L’articolo mira ad accostare criticamente le due nozioni di solidarietà caratterizzanti l’UE (e l’UEM, in particolare): la solidarietà fra stati (cristallizzata dai vincoli e agli interventi finalizzati a preservare la stabilità dell’eurozona) e quella tra cittadini europei (iscritta nel divieto di discriminare tra nazionali e non nazionali nell’accesso al welfare). Il nesso è dato dall’esigenza strutturale che, all’interno di un’unione monetaria, la mobilità del lavoro possa contribuire a compensare gli squilibri derivanti da shock asimmetrici. Tale mobilità, indubbiamente accresciutasi con la crisi, non sta trovando quella solidarietà transnazionale necessaria a supportarla, bensì un’ostilità crescente nelle opinioni pubbliche negli stati di immigrazione (Regno Unito e Germania, in testa). Le politiche restrittive nazionali stanno influenzando lo stesso diritto dell’Unione, svelando tutta la fragilità della portata emancipatrice della cittadinanza europea. Se, da un lato, non esistono dati che dimostrino un concreto rischio di sovraccarico dei sistemi di welfare nazionali a causa delle migrazioni intraeuropee, da un altro lato appare sempre più difficile da arginare lo sfruttamento politico dell’insicurezza prodotta dalla globalizzazione anche nei cittadini degli stati più ricchi. Si dimostra, così, che il c.d. ‘modello sociale europeo’, basato sul dovere degli stati di aprire i propri sistemi di welfare ai migranti europei anziché sulla creazione di reti di sicurezza federali, non ha bisogno soltanto che sia rispettata la ‘sostenibilità economica’ dei sistemi nazionali, bensì che sia creata una ‘sostenibilità politica’ di quel modello. Il che evidenzia ulteriormente l’insostenibilità di un progetto di integrazione europea incentrato su competitività tra economie nazionali e autodisciplina fiscale degli stati. Solo la strutturazione di autentiche reti politiche europee capaci di bilanciare le linee di frattura geopolitiche potrà invertire la rotta dell’autodisintegrazione intrapresa dall’UE.
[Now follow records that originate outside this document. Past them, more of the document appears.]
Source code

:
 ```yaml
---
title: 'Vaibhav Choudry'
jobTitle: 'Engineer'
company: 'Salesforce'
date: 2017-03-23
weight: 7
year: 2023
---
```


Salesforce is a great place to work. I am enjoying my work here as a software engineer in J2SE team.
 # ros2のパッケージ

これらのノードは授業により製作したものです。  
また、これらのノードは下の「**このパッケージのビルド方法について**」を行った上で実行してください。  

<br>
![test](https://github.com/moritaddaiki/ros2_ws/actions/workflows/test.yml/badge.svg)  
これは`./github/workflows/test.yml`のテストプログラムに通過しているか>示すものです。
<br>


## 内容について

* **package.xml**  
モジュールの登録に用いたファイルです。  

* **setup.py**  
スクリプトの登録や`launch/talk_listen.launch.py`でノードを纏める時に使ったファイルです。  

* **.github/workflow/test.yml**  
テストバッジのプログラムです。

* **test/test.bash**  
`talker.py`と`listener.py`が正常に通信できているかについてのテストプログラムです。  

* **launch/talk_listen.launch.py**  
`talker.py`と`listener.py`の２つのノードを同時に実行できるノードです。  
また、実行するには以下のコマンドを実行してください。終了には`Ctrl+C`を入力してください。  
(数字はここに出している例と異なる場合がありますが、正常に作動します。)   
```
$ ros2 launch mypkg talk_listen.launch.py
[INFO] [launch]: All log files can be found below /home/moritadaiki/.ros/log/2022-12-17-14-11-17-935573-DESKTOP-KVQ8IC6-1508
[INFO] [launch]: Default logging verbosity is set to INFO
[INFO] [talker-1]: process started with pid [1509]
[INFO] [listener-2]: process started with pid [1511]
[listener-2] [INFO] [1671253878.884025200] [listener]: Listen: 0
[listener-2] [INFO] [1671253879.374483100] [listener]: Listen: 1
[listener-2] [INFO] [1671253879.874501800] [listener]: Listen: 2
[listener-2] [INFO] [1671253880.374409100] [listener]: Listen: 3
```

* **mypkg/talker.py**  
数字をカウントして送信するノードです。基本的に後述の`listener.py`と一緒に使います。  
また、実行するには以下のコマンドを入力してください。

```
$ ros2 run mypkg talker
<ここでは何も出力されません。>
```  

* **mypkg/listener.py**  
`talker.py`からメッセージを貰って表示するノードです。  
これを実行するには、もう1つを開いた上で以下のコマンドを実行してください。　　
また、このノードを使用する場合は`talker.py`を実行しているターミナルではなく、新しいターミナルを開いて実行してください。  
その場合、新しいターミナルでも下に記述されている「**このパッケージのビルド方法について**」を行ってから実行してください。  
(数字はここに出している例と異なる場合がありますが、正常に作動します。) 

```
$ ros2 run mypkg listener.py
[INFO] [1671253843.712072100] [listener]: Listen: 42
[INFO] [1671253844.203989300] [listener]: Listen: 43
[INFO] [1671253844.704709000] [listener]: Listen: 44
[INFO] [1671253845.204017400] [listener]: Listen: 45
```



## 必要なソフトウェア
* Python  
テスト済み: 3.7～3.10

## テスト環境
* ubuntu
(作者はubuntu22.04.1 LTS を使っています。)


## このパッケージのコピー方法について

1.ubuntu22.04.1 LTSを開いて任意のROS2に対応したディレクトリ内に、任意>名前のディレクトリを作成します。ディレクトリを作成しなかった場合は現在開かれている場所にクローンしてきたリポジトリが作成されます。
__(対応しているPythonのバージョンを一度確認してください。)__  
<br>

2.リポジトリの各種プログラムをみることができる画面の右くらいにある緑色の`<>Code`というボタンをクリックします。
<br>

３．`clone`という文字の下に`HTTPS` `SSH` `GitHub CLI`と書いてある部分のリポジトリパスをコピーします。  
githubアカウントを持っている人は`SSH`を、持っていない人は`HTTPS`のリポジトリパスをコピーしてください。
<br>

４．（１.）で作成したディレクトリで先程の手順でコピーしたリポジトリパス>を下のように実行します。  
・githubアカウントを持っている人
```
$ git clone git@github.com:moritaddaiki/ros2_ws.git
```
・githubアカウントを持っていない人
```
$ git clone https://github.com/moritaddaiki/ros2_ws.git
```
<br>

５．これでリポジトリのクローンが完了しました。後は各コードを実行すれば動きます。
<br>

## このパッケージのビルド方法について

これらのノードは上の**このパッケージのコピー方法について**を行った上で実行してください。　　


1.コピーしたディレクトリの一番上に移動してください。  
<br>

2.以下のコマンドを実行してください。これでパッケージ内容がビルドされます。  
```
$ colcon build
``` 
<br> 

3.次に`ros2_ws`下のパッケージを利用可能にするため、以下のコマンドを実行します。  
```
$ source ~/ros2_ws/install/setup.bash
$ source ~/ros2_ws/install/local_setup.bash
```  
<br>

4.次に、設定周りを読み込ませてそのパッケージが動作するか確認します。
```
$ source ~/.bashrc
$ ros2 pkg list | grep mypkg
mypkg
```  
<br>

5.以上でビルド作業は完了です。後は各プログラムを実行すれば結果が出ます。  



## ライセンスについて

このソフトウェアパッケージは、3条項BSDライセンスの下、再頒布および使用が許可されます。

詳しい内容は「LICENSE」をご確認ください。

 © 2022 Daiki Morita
Unione europea e conflitti tra solidarietà

GUAZZAROTTI, Andrea
2016

Abstract

Aim of this article is to critically analyse and compare two notions of solidarity which contribute to shape the EU (and the EMU) institutional framework: solidarity among Member States (fiscal discipline and financial assistance adopted under strict conditionality in order to safeguard the financial stability of the Eurozone) and solidarity among European citizens (access to national welfare systems granted to migrant workers and other categories of persons). If Member States solidarity is clearly connected with the long-term sustainability of the integration project, solidarity among Europeans can be also intended as a strategical tool to counterbalance asymmetrical shocks in a monetary union. While the economic crisis has clearly increased intra-EU mobility, the political reaction to that mobility showed by national governments and by electorates in host States are witnessing a critical lack of transnational solidarity. Hostility towards European immigrants perceived as ‘welfare tourists’ are influencing EU institutions, inspiring, among else, restrictive judgments of the Court of Justice on the access to national welfare by non-national EU citizens. Political exploitation of public fears from disruptive mass-migration is more and more difficult to stop. The ‘European social model’, based on the duty of each Member State to open its own welfare system to ‘strangers’ coming from the EU as opposed to a system of federal transfers, is showing its limits: as the fear for the implosion of national welfare systems under the pressure of intra-EU migrations are not supported by any statistical figure, more than the ‘economic sustainability’ of mobility (inscribed in the Directive 2004/38), Europe need to build the ‘political sustainability’ of its social model. However, the ‘competitive’ model inscribed in the architecture of the Eurozone, based on competition among national economies and selfdiscipline of national fiscal policies, does not help to build such a ‘political sustainability’ of transnational solidarity, which needs European networks of national political parties and trade unions. Only with an effective federation of those collective entities and the transformation of national into European politics that will follow, we will obtain the antidote to the geopolitical cleavages which are disintegrating the EU.